■ Stored records:
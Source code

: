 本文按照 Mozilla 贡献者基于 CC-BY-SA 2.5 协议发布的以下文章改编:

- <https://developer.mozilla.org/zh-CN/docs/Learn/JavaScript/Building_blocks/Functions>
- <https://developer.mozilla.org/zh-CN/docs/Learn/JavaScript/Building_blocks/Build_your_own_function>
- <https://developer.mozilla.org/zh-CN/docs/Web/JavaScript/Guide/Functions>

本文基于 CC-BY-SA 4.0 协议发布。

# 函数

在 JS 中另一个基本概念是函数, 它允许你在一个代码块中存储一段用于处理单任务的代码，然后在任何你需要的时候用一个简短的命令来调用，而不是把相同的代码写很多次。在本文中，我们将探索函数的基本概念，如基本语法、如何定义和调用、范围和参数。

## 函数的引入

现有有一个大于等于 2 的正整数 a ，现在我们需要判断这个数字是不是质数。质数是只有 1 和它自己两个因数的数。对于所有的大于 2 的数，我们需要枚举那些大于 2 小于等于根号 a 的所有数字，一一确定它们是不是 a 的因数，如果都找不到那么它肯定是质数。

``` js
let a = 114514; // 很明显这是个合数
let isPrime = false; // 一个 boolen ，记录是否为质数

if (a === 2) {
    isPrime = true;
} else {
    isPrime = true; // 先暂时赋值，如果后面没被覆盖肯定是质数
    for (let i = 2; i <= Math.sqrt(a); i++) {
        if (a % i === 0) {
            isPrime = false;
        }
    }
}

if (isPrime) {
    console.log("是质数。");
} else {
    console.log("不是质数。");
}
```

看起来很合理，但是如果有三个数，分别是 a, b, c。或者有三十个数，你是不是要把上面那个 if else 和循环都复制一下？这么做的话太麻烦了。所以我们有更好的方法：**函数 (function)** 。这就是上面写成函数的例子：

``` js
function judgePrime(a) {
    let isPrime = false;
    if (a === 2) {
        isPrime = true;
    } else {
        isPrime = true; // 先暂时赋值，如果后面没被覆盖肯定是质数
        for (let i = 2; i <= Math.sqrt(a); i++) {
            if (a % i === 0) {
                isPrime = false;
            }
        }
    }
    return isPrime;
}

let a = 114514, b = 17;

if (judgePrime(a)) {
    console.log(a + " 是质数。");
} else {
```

■ Directions: Make an exact copy of every entry.

■ Task output:
Source code

: 本文按照 Mozilla 贡献者基于 CC-BY-SA 2.5 协议发布的以下文章改编:

- <https://developer.mozilla.org/zh-CN/docs/Learn/JavaScript/Building_blocks/Functions>
- <https://developer.mozilla.org/zh-CN/docs/Learn/JavaScript/Building_blocks/Build_your_own_function>
- <https://developer.mozilla.org/zh-CN/docs/Web/JavaScript/Guide/Functions>

本文基于 CC-BY-SA 4.0 协议发布。

# 函数

在 JS 中另一个基本概念是函数, 它允许你在一个代码块中存储一段用于处理单任务的代码，然后在任何你需要的时候用一个简短的命令来调用，而不是把相同的代码写很多次。在本文中，我们将探索函数的基本概念，如基本语法、如何定义和调用、范围和参数。

## 函数的引入

现有有一个大于等于 2 的正整数 a ，现在我们需要判断这个数字是不是质数。质数是只有 1 和它自己两个因数的数。对于所有的大于 2 的数，我们需要枚举那些大于 2 小于等于根号 a 的所有数字，一一确定它们是不是 a 的因数，如果都找不到那么它肯定是质数。

``` js
let a = 114514; // 很明显这是个合数
let isPrime = false; // 一个 boolen ，记录是否为质数

if (a === 2) {
    isPrime = true;
} else {
    isPrime = true; // 先暂时赋值，如果后面没被覆盖肯定是质数
    for (let i = 2; i <= Math.sqrt(a); i++) {
        if (a % i === 0) {
            isPrime = false;
        }
    }
}

if (isPrime) {
    console.log("是质数。");
} else {
    console.log("不是质数。");
}
```

看起来很合理，但是如果有三个数，分别是 a, b, c。或者有三十个数，你是不是要把上面那个 if else 和循环都复制一下？这么做的话太麻烦了。所以我们有更好的方法：**函数 (function)** 。这就是上面写成函数的例子：

``` js
function judgePrime(a) {
    let isPrime = false;
    if (a === 2) {
        isPrime = true;
    } else {
        isPrime = true; // 先暂时赋值，如果后面没被覆盖肯定是质数
        for (let i = 2; i <= Math.sqrt(a); i++) {
            if (a % i === 0) {
                isPrime = false;
            }
        }
    }
    return isPrime;
}

let a = 114514, b = 17;

if (judgePrime(a)) {
    console.log(a + " 是质数。");
} else {
```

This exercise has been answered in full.